Abstract:
Adulteration of petroleum products with the resultant safety, health, environmental and economic
impact on the end-users is a challenge in Nigeria and many developing countries. The current
commonly used techniques by regulatory agencies and some end-users for quality assurance of the
petroleum products are time-consuming and expensive. The development and use of real-time
adulterated petroleum products detector in Nigeria will therefore alleviate these problems. This
study was therefore designed to develop a device for real-time detection of petroleum products
adulterated with liquid and particulate contaminants.
Pure samples of Premium Motor Spirit (PMS), Automotive Gas oil (AGO) and Dual Purpose
Kerosene (DPK) were collected from some major petroleum products marketers. Samples of
distilled water, naphtha, commercial ethanol, pure and used commercial lubricating oil, and High
Pour Fuel Oil (HPFO) were also obtained and used as liquid contaminants; while sawdust, ash and
fine-grain sand were used as solid particulates. At temperatures 23:1:28oC, binary mixtures of the
products mixed with liquid contaminants were prepared (100:0, 95:5, 85:15, 75:25, 70:30, 65:35
… 15:85, 5:95,0:100 v/v). Likewise, a fixed volume of pure petroleum products was mixed with
varying quantity of solid particulates (0, 2, 4, 6, 8, 10 g). The specific Gravity (SG) and Interfacial
Tension (IFT) of the pure samples, binary mixtures were determined according to ASTM D1298
and D971 standards, respectively. These physiochemical properties (SG and IFT) of pure and
contaminated fuel samples were used to develop a mathematical model. The model was then
simulated into a microcontroller-based detector.

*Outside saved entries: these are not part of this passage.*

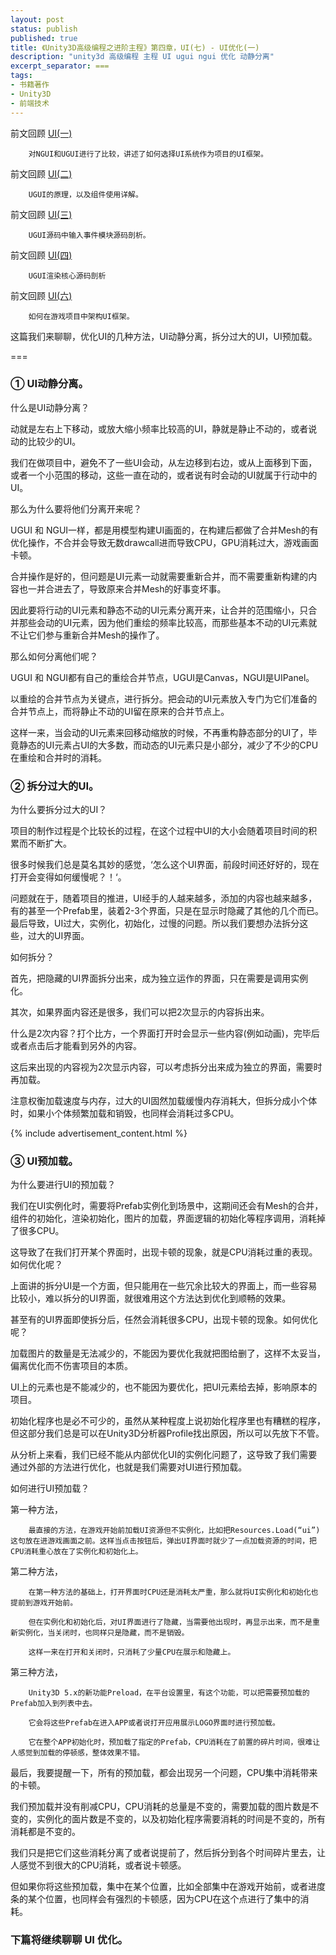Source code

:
 ```yaml
---
layout: post
status: publish
published: true
title: 《Unity3D高级编程之进阶主程》第四章，UI(七) - UI优化(一)
description: "unity3d 高级编程 主程 UI ugui ngui 优化 动静分离"
excerpt_separator: ===
tags:
- 书籍著作
- Unity3D
- 前端技术
---
```


前文回顾 [UI(一)](http://luzexi.com/2018/07/25/Unity3D%E9%AB%98%E7%BA%A7%E7%BC%96%E7%A8%8B%E4%B9%8B%E8%BF%9B%E9%98%B6%E4%B8%BB%E7%A8%8B-UI1.html)

		对NGUI和UGUI进行了比较，讲述了如何选择UI系统作为项目的UI框架。

前文回顾 [UI(二)](http://luzexi.com/2018/07/25/Unity3D%E9%AB%98%E7%BA%A7%E7%BC%96%E7%A8%8B%E4%B9%8B%E8%BF%9B%E9%98%B6%E4%B8%BB%E7%A8%8B-UI2.html)

		UGUI的原理，以及组件使用详解。

前文回顾 [UI(三)](http://luzexi.com/2018/07/26/Unity3D%E9%AB%98%E7%BA%A7%E7%BC%96%E7%A8%8B%E4%B9%8B%E8%BF%9B%E9%98%B6%E4%B8%BB%E7%A8%8B-UI3.html)

		UGUI源码中输入事件模块源码剖析。

前文回顾 [UI(四)](http://luzexi.com/2018/07/27/Unity3D%E9%AB%98%E7%BA%A7%E7%BC%96%E7%A8%8B%E4%B9%8B%E8%BF%9B%E9%98%B6%E4%B8%BB%E7%A8%8B-UI4.html)

		UGUI渲染核心源码剖析

前文回顾 [UI(六)](http://luzexi.com/2018/07/26/Unity3D%E9%AB%98%E7%BA%A7%E7%BC%96%E7%A8%8B%E4%B9%8B%E8%BF%9B%E9%98%B6%E4%B8%BB%E7%A8%8B-UI6.html)

		如何在游戏项目中架构UI框架。

这篇我们来聊聊，优化UI的几种方法，UI动静分离，拆分过大的UI，UI预加载。

===

### ① UI动静分离。

什么是UI动静分离？

动就是左右上下移动，或放大缩小频率比较高的UI，静就是静止不动的，或者说动的比较少的UI。

我们在做项目中，避免不了一些UI会动，从左边移到右边，或从上面移到下面，或者一个小范围的移动，这些一直在动的，或者说有时会动的UI就属于行动中的UI。

那么为什么要将他们分离开来呢？

UGUI 和 NGUI一样，都是用模型构建UI画面的，在构建后都做了合并Mesh的有优化操作，不合并会导致无数drawcall进而导致CPU，GPU消耗过大，游戏画面卡顿。

合并操作是好的，但问题是UI元素一动就需要重新合并，而不需要重新构建的内容也一并合进去了，导致原来合并Mesh的好事变坏事。

因此要将行动的UI元素和静态不动的UI元素分离开来，让合并的范围缩小，只合并那些会动的UI元素，因为他们重绘的频率比较高，而那些基本不动的UI元素就不让它们参与重新合并Mesh的操作了。

那么如何分离他们呢？

UGUI 和 NGUI都有自己的重绘合并节点，UGUI是Canvas，NGUI是UIPanel。

以重绘的合并节点为关键点，进行拆分。把会动的UI元素放入专门为它们准备的合并节点上，而将静止不动的UI留在原来的合并节点上。

这样一来，当会动的UI元素来回移动缩放的时候，不再重构静态部分的UI了，毕竟静态的UI元素占UI的大多数，而动态的UI元素只是小部分，减少了不少的CPU在重绘和合并时的消耗。

### ② 拆分过大的UI。

为什么要拆分过大的UI？

项目的制作过程是个比较长的过程，在这个过程中UI的大小会随着项目时间的积累而不断扩大。

很多时候我们总是莫名其妙的感觉，‘怎么这个UI界面，前段时间还好好的，现在打开会变得如何缓慢呢？！‘。

问题就在于，随着项目的推进，UI经手的人越来越多，添加的内容也越来越多，有的甚至一个Prefab里，装着2-3个界面，只是在显示时隐藏了其他的几个而已。最后导致，UI过大，实例化，初始化，过慢的问题。所以我们要想办法拆分这些，过大的UI界面。

如何拆分？

首先，把隐藏的UI界面拆分出来，成为独立运作的界面，只在需要是调用实例化。

其次，如果界面内容还是很多，我们可以把2次显示的内容拆出来。

什么是2次内容？打个比方，一个界面打开时会显示一些内容(例如动画)，完毕后或者点击后才能看到另外的内容。

这后来出现的内容视为2次显示内容，可以考虑拆分出来成为独立的界面，需要时再加载。

注意权衡加载速度与内存，过大的UI固然加载缓慢内存消耗大，但拆分成小个体时，如果小个体频繁加载和销毁，也同样会消耗过多CPU。

{% include advertisement_content.html %}

### ③ UI预加载。

为什么要进行UI的预加载？

我们在UI实例化时，需要将Prefab实例化到场景中，这期间还会有Mesh的合并，组件的初始化，渲染初始化，图片的加载，界面逻辑的初始化等程序调用，消耗掉了很多CPU。

这导致了在我们打开某个界面时，出现卡顿的现象，就是CPU消耗过重的表现。如何优化呢？

上面讲的拆分UI是一个方面，但只能用在一些冗余比较大的界面上，而一些容易比较小，难以拆分的UI界面，就很难用这个方法达到优化到顺畅的效果。

甚至有的UI界面即使拆分后，任然会消耗很多CPU，出现卡顿的现象。如何优化呢？

加载图片的数量是无法减少的，不能因为要优化我就把图给删了，这样不太妥当，偏离优化而不伤害项目的本质。

UI上的元素也是不能减少的，也不能因为要优化，把UI元素给去掉，影响原本的项目。

初始化程序也是必不可少的，虽然从某种程度上说初始化程序里也有糟糕的程序，但这部分我们总是可以在Unity3D分析器Profile找出原因，所以可以先放下不管。

从分析上来看，我们已经不能从内部优化UI的实例化问题了，这导致了我们需要通过外部的方法进行优化，也就是我们需要对UI进行预加载。

如何进行UI预加载？ 

第一种方法，

		最直接的方法，在游戏开始前加载UI资源但不实例化，比如把Resources.Load(“ui”)这句放在进游戏画面之前。这样当点击按钮后，弹出UI界面时就少了一点加载资源的时间，把CPU消耗重心放在了实例化和初始化上。

第二种方法，

		在第一种方法的基础上，打开界面时CPU还是消耗太严重，那么就将UI实例化和初始化也提前到游戏开始前。

		但在实例化和初始化后，对UI界面进行了隐藏，当需要他出现时，再显示出来，而不是重新实例化，当关闭时，也同样只是隐藏，而不是销毁。

		这样一来在打开和关闭时，只消耗了少量CPU在展示和隐藏上。

第三种方法，

		Unity3D 5.x的新功能Preload，在平台设置里，有这个功能，可以把需要预加载的Prefab加入到列表中去。

		它会将这些Prefab在进入APP或者说打开应用展示LOGO界面时进行预加载。

		它在整个APP初始化时，预加载了指定的Prefab，CPU消耗在了前置的碎片时间，很难让人感觉到加载的停顿感，整体效果不错。

最后，我要提醒一下，所有的预加载，都会出现另一个问题，CPU集中消耗带来的卡顿。

我们预加载并没有削减CPU，CPU消耗的总量是不变的，需要加载的图片数是不变的，实例化的面片数是不变的，以及初始化程序需要消耗的时间是不变的，所有消耗都是不变的。

我们只是把它们这些消耗分离了或者说提前了，然后拆分到各个时间碎片里去，让人感觉不到很大的CPU消耗，或者说卡顿感。

但如果你将这些预加载，集中在某个位置，比如全部集中在游戏开始前，或者进度条的某个位置，也同样会有强烈的卡顿感，因为CPU在这个点进行了集中的消耗。

### 下篇将继续聊聊 UI 优化。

A microcontroller of PIC16f876 microchip with
multiple input/output pins and a load cell sensor with real-time response was used. The
microcontroller takes the reading of the weight of liquid from the sensor to get the SG and IFT of
the liquid in real-time. Values of SG and IFT of pure and contaminated samples of petroleum
products were obtained using the developed adulteration detector and compared with laboratory
measurements and those obtained using Kay’s mixing rule. Data were analysed using ANOVA at
α 0.05.
The SG and IFT (dynes/cm) of the pure samples were (PMS) 0.833, 47.0; (AGO) 0.812, 28.0;
(DPK) 0.803, 25.0, for liquid contaminants ranged from (PMS) 0.853-0.890, 44.6-25.0; (AGO)
0.807-0.804, 46.2-29.5; (DPK) 0.811-0.947, 46.4-38.0 and for solid contaminants ranged from
(PMS) 0.887-0.910, 47.8-27.2; (AGO) 0.884-0.887, 29.2-30.0; (DPK) 0.817-0.857, 25.8-32.8,
respectively. The SG and IFT from Kay’s mixing rule ranged from (PMS) 0.851-0.900, 48.4-25.6;
(AGO) 0.850-0.871, 40.1-35.4; (DPK) 0.864-0.881, 42.4-36.4, respectively. Adulteration of
products was detected at 20.0-30.0% by volume and 10.0-20.0% by mass of contamination,
respectively. The designed adulteration detector responded to the sample in real-time of 3-5s,
displayed GREEN and RED for pure and adulterated samples, respectively, with their numerical
SG values within ±0.01% of actual measurements. There was no significant difference between
the actual and detected SG and IFT of the adulterated samples.
A device that detects petroleum products adulteration in real-time and ambient temperature was
developed. The method can be adapted to real-time evaluation of similar binary mixtures.